Directions —
Would you print each of the entries below precisely as given?

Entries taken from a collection
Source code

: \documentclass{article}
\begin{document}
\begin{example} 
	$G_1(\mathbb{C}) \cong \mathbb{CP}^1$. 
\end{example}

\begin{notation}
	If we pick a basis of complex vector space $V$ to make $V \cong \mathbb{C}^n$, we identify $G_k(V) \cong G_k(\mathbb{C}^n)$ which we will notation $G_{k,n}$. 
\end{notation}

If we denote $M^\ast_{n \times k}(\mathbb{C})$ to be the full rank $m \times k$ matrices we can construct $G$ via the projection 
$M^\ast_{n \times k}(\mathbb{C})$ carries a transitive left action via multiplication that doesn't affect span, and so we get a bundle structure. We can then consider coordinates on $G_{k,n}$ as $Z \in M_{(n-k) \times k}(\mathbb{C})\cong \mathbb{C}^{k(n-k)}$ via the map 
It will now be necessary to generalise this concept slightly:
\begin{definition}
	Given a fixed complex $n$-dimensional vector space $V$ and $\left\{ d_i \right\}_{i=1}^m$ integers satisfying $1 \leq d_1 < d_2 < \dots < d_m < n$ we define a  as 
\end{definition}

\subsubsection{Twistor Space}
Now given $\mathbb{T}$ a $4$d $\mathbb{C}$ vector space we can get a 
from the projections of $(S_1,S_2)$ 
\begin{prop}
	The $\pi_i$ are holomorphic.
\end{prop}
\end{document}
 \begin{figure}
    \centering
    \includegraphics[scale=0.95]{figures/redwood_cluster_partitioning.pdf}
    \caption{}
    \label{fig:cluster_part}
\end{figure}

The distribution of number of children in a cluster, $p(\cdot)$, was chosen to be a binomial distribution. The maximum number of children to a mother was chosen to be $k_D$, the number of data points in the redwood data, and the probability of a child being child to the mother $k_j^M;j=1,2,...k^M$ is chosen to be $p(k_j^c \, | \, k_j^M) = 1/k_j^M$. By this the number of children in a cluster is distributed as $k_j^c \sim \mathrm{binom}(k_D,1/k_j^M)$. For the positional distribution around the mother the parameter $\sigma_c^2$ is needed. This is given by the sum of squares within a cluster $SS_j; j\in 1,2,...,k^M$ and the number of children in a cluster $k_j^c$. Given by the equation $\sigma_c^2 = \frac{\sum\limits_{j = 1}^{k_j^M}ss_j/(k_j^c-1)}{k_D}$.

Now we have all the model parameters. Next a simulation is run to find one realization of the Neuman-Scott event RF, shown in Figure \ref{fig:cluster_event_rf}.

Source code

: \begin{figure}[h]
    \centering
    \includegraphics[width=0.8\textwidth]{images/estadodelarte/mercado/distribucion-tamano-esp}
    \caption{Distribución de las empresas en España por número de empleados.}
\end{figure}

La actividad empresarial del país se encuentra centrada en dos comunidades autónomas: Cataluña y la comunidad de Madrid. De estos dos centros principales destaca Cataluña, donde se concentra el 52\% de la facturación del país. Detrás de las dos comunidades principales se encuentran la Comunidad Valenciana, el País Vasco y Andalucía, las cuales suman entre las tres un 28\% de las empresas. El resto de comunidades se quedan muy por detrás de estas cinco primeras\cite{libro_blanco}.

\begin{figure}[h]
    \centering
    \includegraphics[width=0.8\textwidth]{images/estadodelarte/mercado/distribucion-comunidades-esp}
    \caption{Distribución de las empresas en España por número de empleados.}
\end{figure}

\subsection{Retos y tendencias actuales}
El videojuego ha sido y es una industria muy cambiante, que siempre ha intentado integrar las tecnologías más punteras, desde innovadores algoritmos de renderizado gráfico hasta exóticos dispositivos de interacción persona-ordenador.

Problem solution —
Source code

: \documentclass{article}
\begin{document}
\begin{example} 
	$G_1(\mathbb{C}) \cong \mathbb{CP}^1$. 
\end{example}

\begin{notation}
	If we pick a basis of complex vector space $V$ to make $V \cong \mathbb{C}^n$, we identify $G_k(V) \cong G_k(\mathbb{C}^n)$ which we will notation $G_{k,n}$. 
\end{notation}

If we denote $M^\ast_{n \times k}(\mathbb{C})$ to be the full rank $m \times k$ matrices we can construct $G$ via the projection 
$M^\ast_{n \times k}(\mathbb{C})$ carries a transitive left action via multiplication that doesn't affect span, and so we get a bundle structure. We can then consider coordinates on $G_{k,n}$ as $Z \in M_{(n-k) \times k}(\mathbb{C})\cong \mathbb{C}^{k(n-k)}$ via the map 
It will now be necessary to generalise this concept slightly:
\begin{definition}
	Given a fixed complex $n$-dimensional vector space $V$ and $\left\{ d_i \right\}_{i=1}^m$ integers satisfying $1 \leq d_1 < d_2 < \dots < d_m < n$ we define a  as 
\end{definition}

\subsubsection{Twistor Space}
Now given $\mathbb{T}$ a $4$d $\mathbb{C}$ vector space we can get a 
from the projections of $(S_1,S_2)$ 
\begin{prop}
	The $\pi_i$ are holomorphic.
\end{prop}
\end{document}
 \begin{figure}
    \centering
    \includegraphics[scale=0.95]{figures/redwood_cluster_partitioning.pdf}
    \caption{}
    \label{fig:cluster_part}
\end{figure}

The distribution of number of children in a cluster, $p(\cdot)$, was chosen to be a binomial distribution. The maximum number of children to a mother was chosen to be $k_D$, the number of data points in the redwood data, and the probability of a child being child to the mother $k_j^M;j=1,2,...k^M$ is chosen to be $p(k_j^c \, | \, k_j^M) = 1/k_j^M$. By this the number of children in a cluster is distributed as $k_j^c \sim \mathrm{binom}(k_D,1/k_j^M)$. For the positional distribution around the mother the parameter $\sigma_c^2$ is needed. This is given by the sum of squares within a cluster $SS_j; j\in 1,2,...,k^M$ and the number of children in a cluster $k_j^c$. Given by the equation $\sigma_c^2 = \frac{\sum\limits_{j = 1}^{k_j^M}ss_j/(k_j^c-1)}{k_D}$.

Now we have all the model parameters. Next a simulation is run to find one realization of the Neuman-Scott event RF, shown in Figure \ref{fig:cluster_event_rf}.

Source code

: \begin{figure}[h]
    \centering
    \includegraphics[width=0.8\textwidth]{images/estadodelarte/mercado/distribucion-tamano-esp}
    \caption{Distribución de las empresas en España por número de empleados.}
\end{figure}

La actividad empresarial del país se encuentra centrada en dos comunidades autónomas: Cataluña y la comunidad de Madrid. De estos dos centros principales destaca Cataluña, donde se concentra el 52\% de la facturación del país. Detrás de las dos comunidades principales se encuentran la Comunidad Valenciana, el País Vasco y Andalucía, las cuales suman entre las tres un 28\% de las empresas. El resto de comunidades se quedan muy por detrás de estas cinco primeras\cite{libro_blanco}.

\begin{figure}[h]
    \centering
    \includegraphics[width=0.8\textwidth]{images/estadodelarte/mercado/distribucion-comunidades-esp}
    \caption{Distribución de las empresas en España por número de empleados.}
\end{figure}

\subsection{Retos y tendencias actuales}
El videojuego ha sido y es una industria muy cambiante, que siempre ha intentado integrar las tecnologías más punteras, desde innovadores algoritmos de renderizado gráfico hasta exóticos dispositivos de interacción persona-ordenador.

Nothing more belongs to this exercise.